ROC curves and area under the curve values for MK and MD (panel A); mean rrCBV, mean rrCBF, and rDR (panel B); and Lips/tCho, Lips/Cre, Myo/sum, and Cre/sum (panel C) in solid tumor in order to differentiate between low- and high-grade glioma.

Fig. 5.

(A–C) ROC curves indicating the sensitivities and specificities of mean rrCBF-based, MK-based, and Lips/tCho-based differentiation between low- and high-grade gliomas, respectively. The 2 indicated points show the range where misclassifications can occur in this specific study population. The cutoff values indicated on the ROCs are an example obtained during a validation run randomly selected in the leave-one-out cross-validation. (D) Decision tree to distinguish low- from high-grade glioma in our study population based on the ranges of possible misclassification of mean rrCBF, MK, and Lips/tCho obtained for the leave-one-out cross-validation.
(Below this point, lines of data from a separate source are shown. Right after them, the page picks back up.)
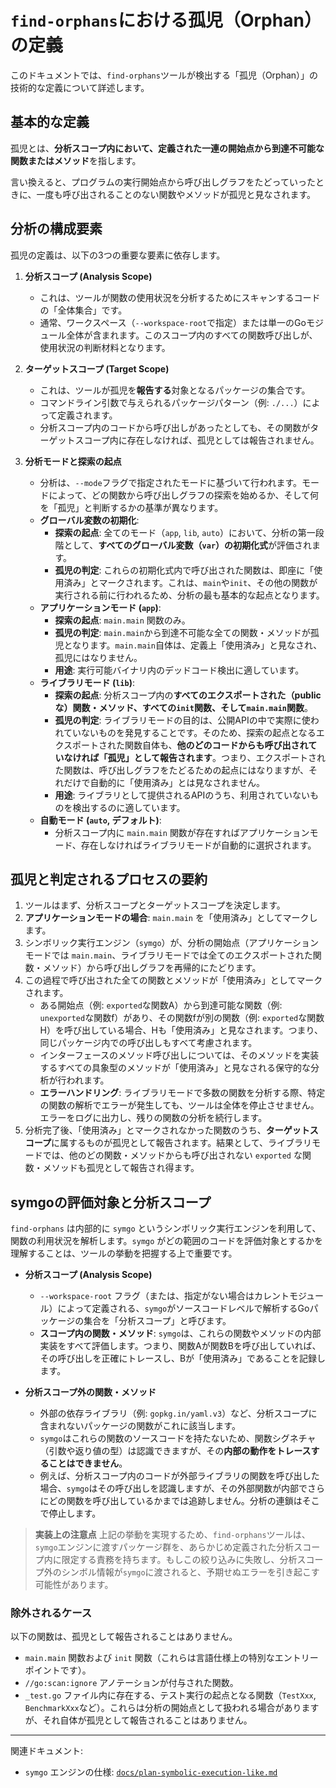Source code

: # `find-orphans`における孤児（Orphan）の定義

このドキュメントでは、`find-orphans`ツールが検出する「孤児（Orphan）」の技術的な定義について詳述します。

## 基本的な定義

孤児とは、**分析スコープ内において、定義された一連の開始点から到達不可能な関数またはメソッド**を指します。

言い換えると、プログラムの実行開始点から呼び出しグラフをたどっていったときに、一度も呼び出されることのない関数やメソッドが孤児と見なされます。

## 分析の構成要素

孤児の定義は、以下の3つの重要な要素に依存します。

1.  **分析スコープ (Analysis Scope)**
    -   これは、ツールが関数の使用状況を分析するためにスキャンするコードの「全体集合」です。
    -   通常、ワークスペース（`--workspace-root`で指定）または単一のGoモジュール全体が含まれます。このスコープ内のすべての関数呼び出しが、使用状況の判断材料となります。

2.  **ターゲットスコープ (Target Scope)**
    -   これは、ツールが孤児を**報告する**対象となるパッケージの集合です。
    -   コマンドライン引数で与えられるパッケージパターン（例: `./...`）によって定義されます。
    -   分析スコープ内のコードから呼び出しがあったとしても、その関数がターゲットスコープ内に存在しなければ、孤児としては報告されません。

3.  **分析モードと探索の起点**
    -   分析は、`--mode`フラグで指定されたモードに基づいて行われます。モードによって、どの関数から呼び出しグラフの探索を始めるか、そして何を「孤児」と判断するかの基準が異なります。
    -   **グローバル変数の初期化**:
        -   **探索の起点**: 全てのモード（`app`, `lib`, `auto`）において、分析の第一段階として、**すべてのグローバル変数（`var`）の初期化式**が評価されます。
        -   **孤児の判定**: これらの初期化式内で呼び出された関数は、即座に「使用済み」とマークされます。これは、`main`や`init`、その他の関数が実行される前に行われるため、分析の最も基本的な起点となります。
    -   **アプリケーションモード (`app`)**:
        -   **探索の起点**: `main.main` 関数のみ。
        -   **孤児の判定**: `main.main`から到達不可能な全ての関数・メソッドが孤児となります。`main.main`自体は、定義上「使用済み」と見なされ、孤児にはなりません。
        -   **用途**: 実行可能バイナリ内のデッドコード検出に適しています。
    -   **ライブラリモード (`lib`)**:
        -   **探索の起点**: 分析スコープ内の**すべてのエクスポートされた（publicな）関数・メソッド、すべての`init`関数、そして`main.main`関数**。
        -   **孤児の判定**: ライブラリモードの目的は、公開APIの中で実際に使われていないものを発見することです。そのため、探索の起点となるエクスポートされた関数自体も、**他のどのコードからも呼び出されていなければ「孤児」として報告されます**。つまり、エクスポートされた関数は、呼び出しグラフをたどるための起点にはなりますが、それだけで自動的に「使用済み」とは見なされません。
        -   **用途**: ライブラリとして提供されるAPIのうち、利用されていないものを検出するのに適しています。
    -   **自動モード (`auto`, デフォルト)**:
        -   分析スコープ内に `main.main` 関数が存在すればアプリケーションモード、存在しなければライブラリモードが自動的に選択されます。

## 孤児と判定されるプロセスの要約

1.  ツールはまず、分析スコープとターゲットスコープを決定します。
2.  **アプリケーションモードの場合**: `main.main` を「使用済み」としてマークします。
3.  シンボリック実行エンジン（`symgo`）が、分析の開始点（アプリケーションモードでは `main.main`、ライブラリモードでは全てのエクスポートされた関数・メソッド）から呼び出しグラフを再帰的にたどります。
4.  この過程で呼び出された全ての関数とメソッドが「使用済み」としてマークされます。
    -   ある開始点（例: `exported`な関数A）から到達可能な関数（例: `unexported`な関数f）があり、その関数fが別の関数（例: `exported`な関数H）を呼び出している場合、Hも「使用済み」と見なされます。つまり、同じパッケージ内での呼び出しもすべて考慮されます。
    -   インターフェースのメソッド呼び出しについては、そのメソッドを実装するすべての具象型のメソッドが「使用済み」と見なされる保守的な分析が行われます。
    -   **エラーハンドリング**: ライブラリモードで多数の関数を分析する際、特定の関数の解析でエラーが発生しても、ツールは全体を停止させません。エラーをログに出力し、残りの関数の分析を続行します。
5.  分析完了後、「使用済み」とマークされなかった関数のうち、**ターゲットスコープ**に属するものが孤児として報告されます。結果として、ライブラリモードでは、他のどの関数・メソッドからも呼び出されない `exported` な関数・メソッドも孤児として報告され得ます。

## symgoの評価対象と分析スコープ

`find-orphans` は内部的に `symgo` というシンボリック実行エンジンを利用して、関数の利用状況を解析します。`symgo` がどの範囲のコードを評価対象とするかを理解することは、ツールの挙動を把握する上で重要です。

-   **分析スコープ (Analysis Scope)**
    -   `--workspace-root` フラグ（または、指定がない場合はカレントモジュール）によって定義される、`symgo`がソースコードレベルで解析するGoパッケージの集合を「分析スコープ」と呼びます。
    -   **スコープ内の関数・メソッド**: `symgo`は、これらの関数やメソッドの内部実装をすべて評価します。つまり、関数Aが関数Bを呼び出していれば、その呼び出しを正確にトレースし、Bが「使用済み」であることを記録します。

-   **分析スコープ外の関数・メソッド**
    -   外部の依存ライブラリ（例: `gopkg.in/yaml.v3`）など、分析スコープに含まれないパッケージの関数がこれに該当します。
    -   `symgo`はこれらの関数のソースコードを持たないため、関数シグネチャ（引数や返り値の型）は認識できますが、その**内部の動作をトレースすることはできません**。
    -   例えば、分析スコープ内のコードが外部ライブラリの関数を呼び出した場合、`symgo`はその呼び出しを認識しますが、その外部関数が内部でさらにどの関数を呼び出しているかまでは追跡しません。分析の連鎖はそこで停止します。

> **実装上の注意点**
> 上記の挙動を実現するため、`find-orphans`ツールは、`symgo`エンジンに渡すパッケージ群を、あらかじめ定義された分析スコープ内に限定する責務を持ちます。もしこの絞り込みに失敗し、分析スコープ外のシンボル情報が`symgo`に渡されると、予期せぬエラーを引き起こす可能性があります。

### 除外されるケース

以下の関数は、孤児として報告されることはありません。

-   `main.main` 関数および `init` 関数（これらは言語仕様上の特別なエントリーポイントです）。
-   `//go:scan:ignore` アノテーションが付与された関数。
-   `_test.go` ファイル内に存在する、テスト実行の起点となる関数（`TestXxx`, `BenchmarkXxx`など）。これらは分析の開始点として扱われる場合がありますが、それ自体が孤児として報告されることはありません。

---

関連ドキュメント:
-   `symgo` エンジンの仕様: [`docs/plan-symbolic-execution-like.md`](../../docs/plan-symbolic-execution-like.md)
The percentage of undecided cases after each decision step is indicated at each level. Nine percent of cases could not be classified using the proposed decision algorithm.

Fig. 6.

T2-weighted MRI, mean rrCBF, MK, and Lips/tCho maps of a 71-year-old female patient with GBM in the left parietal lobe (panel A) and a 35-year-old male patient with a grade II pilocytic astrocytoma in the left temporal lobe (panel B). The mean rrCBF and MK maps display the tumoral area in detail as indicated on the T2-weighted MRI with the purple box. Notice the high mean rrCBF and MK values in the high-grade glioma (top row) compared with the low-grade glioma (bottom row). The VOI of the CSI (green box) is superimposed on the T2-weighted images showing Lips/tCho ratios per voxel. The tumoral area is indicated with white arrows. Lips/tCho ratios are higher in high-grade glioma compared with low-grade glioma. Notice that only the center voxels are displayed in the color map for the sake of clarity, as the outer rows are affected by the chemical shift displacement error (CSDE). This CSDE can be defined as the difference in location of the center of the excitation or refocusing slices of 2 resonances with a different chemical shift, ie, Lips (0.9 and 1.3 ppm) and the carrier frequency of the water suppressed spectrum (2.2 ppm). Intensities of Lips/tCho are equally scaled in the parameter maps of the low- and high-grade glioma patient.

Fig. 7.

Relationships between MK and rrCBF (left), Lips/tCho and rrCBF (center), and Lips/tCho and MK (right). The fitted regression lines, Pearson correlation coefficients (r), P-values, and equation of the fitted line are shown. Low-grade glioma (LGG) cases are plotted as grey circles, while high-grade glioma (HGG) cases are plotted as black dots.